Julian’s tactical expertise is naturally in high demand, so we sat down with him to jam on funnel construction, resource allocation, in-house marketing, angel investing criteria, and more.
To determine a brand’s initial growth focus, Julian advises that teams lean into competitive analysis, or researching how other companies in the same vertical scaled. In practice, this can include tracking down founding members of those teams to distill best practices, or combing through their past interviews on podcasts or news outlets to uncover their growth channels.
The outcome of this research phase is to zero in on where you should be allocating your limited resources, regarding both time and capital investment.
After determining which channels have been historically utilized by similar brands, Julian recommends running tests on the channels you’re most confident in, while secondary channels can be deprioritized for the time being.
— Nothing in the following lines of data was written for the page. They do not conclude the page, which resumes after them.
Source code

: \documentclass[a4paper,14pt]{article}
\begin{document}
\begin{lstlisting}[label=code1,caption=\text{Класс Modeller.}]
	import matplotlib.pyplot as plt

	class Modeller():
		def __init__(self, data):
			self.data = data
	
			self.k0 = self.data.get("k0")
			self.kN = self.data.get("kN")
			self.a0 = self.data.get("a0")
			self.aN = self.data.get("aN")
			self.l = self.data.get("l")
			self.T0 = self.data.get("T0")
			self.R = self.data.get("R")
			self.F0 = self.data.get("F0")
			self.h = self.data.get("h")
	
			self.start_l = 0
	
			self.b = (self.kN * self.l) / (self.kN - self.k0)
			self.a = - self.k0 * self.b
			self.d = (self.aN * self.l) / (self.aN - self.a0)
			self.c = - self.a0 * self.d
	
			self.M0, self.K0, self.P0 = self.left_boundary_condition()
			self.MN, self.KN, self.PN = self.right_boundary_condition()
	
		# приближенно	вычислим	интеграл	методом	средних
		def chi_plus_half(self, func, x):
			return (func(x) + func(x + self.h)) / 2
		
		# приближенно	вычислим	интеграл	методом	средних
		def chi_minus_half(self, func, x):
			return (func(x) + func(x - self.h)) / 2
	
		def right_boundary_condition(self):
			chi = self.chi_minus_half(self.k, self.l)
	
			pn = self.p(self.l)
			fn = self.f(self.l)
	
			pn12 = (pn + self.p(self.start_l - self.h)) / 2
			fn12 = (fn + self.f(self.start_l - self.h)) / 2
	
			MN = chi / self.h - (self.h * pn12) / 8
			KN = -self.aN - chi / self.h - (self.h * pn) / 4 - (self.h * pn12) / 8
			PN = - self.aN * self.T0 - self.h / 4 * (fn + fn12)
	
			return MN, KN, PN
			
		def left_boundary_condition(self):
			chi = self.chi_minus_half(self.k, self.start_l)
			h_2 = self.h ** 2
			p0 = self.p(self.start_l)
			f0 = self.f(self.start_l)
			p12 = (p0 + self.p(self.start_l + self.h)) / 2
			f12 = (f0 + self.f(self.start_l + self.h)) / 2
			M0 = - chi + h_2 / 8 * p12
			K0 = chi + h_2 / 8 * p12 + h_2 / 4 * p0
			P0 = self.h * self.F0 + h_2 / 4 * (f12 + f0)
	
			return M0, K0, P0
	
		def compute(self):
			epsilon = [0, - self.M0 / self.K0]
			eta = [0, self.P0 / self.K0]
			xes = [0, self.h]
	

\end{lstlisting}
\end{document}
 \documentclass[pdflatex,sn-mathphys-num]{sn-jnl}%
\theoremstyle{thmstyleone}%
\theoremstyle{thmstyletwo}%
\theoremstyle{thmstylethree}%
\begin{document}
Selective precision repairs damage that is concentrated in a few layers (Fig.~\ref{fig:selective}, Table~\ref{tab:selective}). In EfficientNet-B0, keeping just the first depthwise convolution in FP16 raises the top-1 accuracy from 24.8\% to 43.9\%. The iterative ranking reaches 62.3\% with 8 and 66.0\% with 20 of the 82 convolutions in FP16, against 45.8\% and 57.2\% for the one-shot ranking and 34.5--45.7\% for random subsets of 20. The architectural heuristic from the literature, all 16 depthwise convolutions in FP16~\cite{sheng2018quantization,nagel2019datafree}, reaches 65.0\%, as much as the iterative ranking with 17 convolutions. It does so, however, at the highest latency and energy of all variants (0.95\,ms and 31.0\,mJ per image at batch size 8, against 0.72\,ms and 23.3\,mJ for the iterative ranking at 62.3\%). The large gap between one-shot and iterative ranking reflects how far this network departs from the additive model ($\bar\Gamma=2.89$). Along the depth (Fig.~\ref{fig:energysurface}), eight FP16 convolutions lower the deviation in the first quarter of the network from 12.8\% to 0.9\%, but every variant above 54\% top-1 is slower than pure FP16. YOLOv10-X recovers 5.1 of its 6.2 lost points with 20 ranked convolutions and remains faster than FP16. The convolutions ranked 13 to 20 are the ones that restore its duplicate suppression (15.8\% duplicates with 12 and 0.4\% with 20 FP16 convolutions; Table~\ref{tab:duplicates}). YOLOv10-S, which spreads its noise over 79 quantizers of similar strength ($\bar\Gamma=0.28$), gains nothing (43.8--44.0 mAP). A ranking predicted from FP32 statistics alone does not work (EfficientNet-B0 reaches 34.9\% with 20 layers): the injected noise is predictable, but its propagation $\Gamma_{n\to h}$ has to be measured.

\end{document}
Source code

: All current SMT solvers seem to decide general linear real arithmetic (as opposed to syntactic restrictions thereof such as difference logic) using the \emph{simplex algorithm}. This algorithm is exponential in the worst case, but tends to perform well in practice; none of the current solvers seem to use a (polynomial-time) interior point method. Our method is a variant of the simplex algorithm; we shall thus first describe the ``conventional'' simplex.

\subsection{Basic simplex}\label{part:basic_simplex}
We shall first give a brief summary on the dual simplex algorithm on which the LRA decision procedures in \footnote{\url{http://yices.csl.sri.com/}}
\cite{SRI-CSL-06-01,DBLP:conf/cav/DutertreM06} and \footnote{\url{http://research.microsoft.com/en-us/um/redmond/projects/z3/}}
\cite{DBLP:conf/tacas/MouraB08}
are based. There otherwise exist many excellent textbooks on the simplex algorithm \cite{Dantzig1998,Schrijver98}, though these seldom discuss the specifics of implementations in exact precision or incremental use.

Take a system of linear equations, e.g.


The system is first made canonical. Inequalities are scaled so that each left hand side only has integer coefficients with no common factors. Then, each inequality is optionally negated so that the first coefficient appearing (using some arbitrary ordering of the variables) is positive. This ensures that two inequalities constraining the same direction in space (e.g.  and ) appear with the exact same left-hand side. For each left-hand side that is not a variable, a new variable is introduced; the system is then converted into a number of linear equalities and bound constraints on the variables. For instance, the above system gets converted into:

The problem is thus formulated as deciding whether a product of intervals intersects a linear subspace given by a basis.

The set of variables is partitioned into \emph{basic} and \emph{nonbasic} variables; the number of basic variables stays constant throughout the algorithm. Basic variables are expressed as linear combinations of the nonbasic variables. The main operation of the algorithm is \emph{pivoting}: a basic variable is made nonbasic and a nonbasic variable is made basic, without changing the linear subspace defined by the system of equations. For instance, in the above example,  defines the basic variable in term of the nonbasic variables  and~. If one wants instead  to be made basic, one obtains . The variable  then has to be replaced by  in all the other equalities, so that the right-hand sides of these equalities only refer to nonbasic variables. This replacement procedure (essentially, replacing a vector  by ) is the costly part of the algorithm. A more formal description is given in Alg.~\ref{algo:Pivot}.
After clearly distilling growth channels, Julian recommends quickly shipping experimental tests within each unique vertical. When determining whether to outsource or build an in-house growth team to execute across each identified channel, he advises teams to first consider the level of competency that’s necessary for the platform in question.
For instance, if your brand might benefit from creating and running video ads on Facebook (a channel that’s harder to quickly master), bringing in an agency that’s equipped for large-scale production of content and creative assets would be the way to go.
Meanwhile, most major forms of content marketing — landing pages, product copy, drip emails and email campaigns, original reports — that are embedded in the fabric of your brand should rarely be outsourced. Rather, those should be cultivated internally and led by someone that’s deeply embedded in the core product and ecosystem in which your startup operates.
Julian points out that a seasoned copywriter embedded within the company can quickly provide massive ROI, given that content touches nearly every element of growth marketing.
Lastly, he adds that outsourcing or having an agency on retainer tends to perform well in three cases:
If attaining internal competency will yield more sunk time and capital than it’s worth. If it’s a key channel for scalable growth that must be executed quickly and flawlessly. If the agency or studio has proven its ability to drive cost-effective leads that convert.
Once you’ve clearly identified growth channels and begun to experiment within each, Julian recommends evaluating your company’s content landscape across parallel tech verticals.
According to Julian, too many early-stage companies jump straight into SEO without figuring out how it maps to their needs, though SEO can sometimes be a winning strategy for particular brands in unique subsectors.
This advice also goes for channels like podcasts or Twitter that are in vogue at the moment, though might not actually be compatible with your revenue drivers.
Finally, Julian droves home the point that the perfect growth engine still can’t outstrip your core business fundamentals: making products that people actually want.
When asked what makes a killer growth marketer, Julian shares his three staple criteria:
With an inundated content market, a creatively generative marketer — someone who spins up innovative ideas and rapidly ships new experiments — can take your growth to the next level.
Metrics are a critical temp check when acquiring early users. A top-class marketing hire can methodically run tests, properly implement tactics, assess results with clarity, and iterate based on those results. Without a foundational understanding of data, marketers are flying blind.
Copywriting touches on nearly every growth channel, and having strong writing chops relays a genuine understanding of user behavior. Fortunately, Julian also notes that copywriting is an age-old practice that almost anyone can learn through proven methods and pattern matching.